SUPPLIED DATA
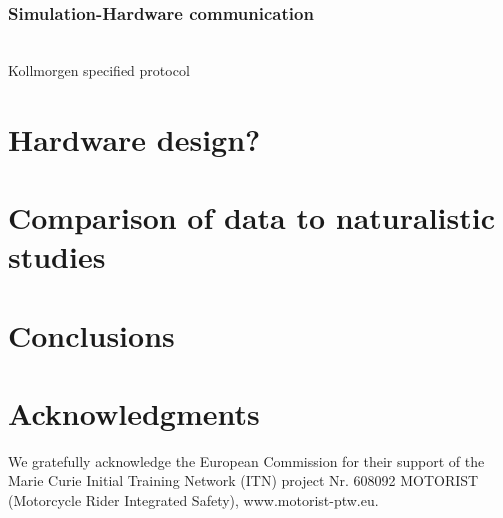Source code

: \documentclass[11pt,a4paper,reqno]{amsart}
\begin{document}
\subsubsection{Simulation-Hardware communication} \\
Kollmorgen specified protocol \\

\section{Hardware design?}

\section{Comparison of data to naturalistic studies}

\section{Conclusions}

\section{Acknowledgments}
We gratefully acknowledge the European Commission for their support of the Marie Curie Initial Training Network (ITN)
project Nr. 608092 MOTORIST (Motorcycle Rider Integrated Safety), www.motorist-ptw.eu.



\end{document}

DESCRIPTION OF THE TASK
Omit the pictures and reproduce the listing exactly.

ANSWER BOX
Source code

: \documentclass[11pt,a4paper,reqno]{amsart}
\begin{document}
\subsubsection{Simulation-Hardware communication} \\
Kollmorgen specified protocol \\

\section{Hardware design?}

\section{Comparison of data to naturalistic studies}

\section{Conclusions}

\section{Acknowledgments}
We gratefully acknowledge the European Commission for their support of the Marie Curie Initial Training Network (ITN)
project Nr. 608092 MOTORIST (Motorcycle Rider Integrated Safety), www.motorist-ptw.eu.



\end{document}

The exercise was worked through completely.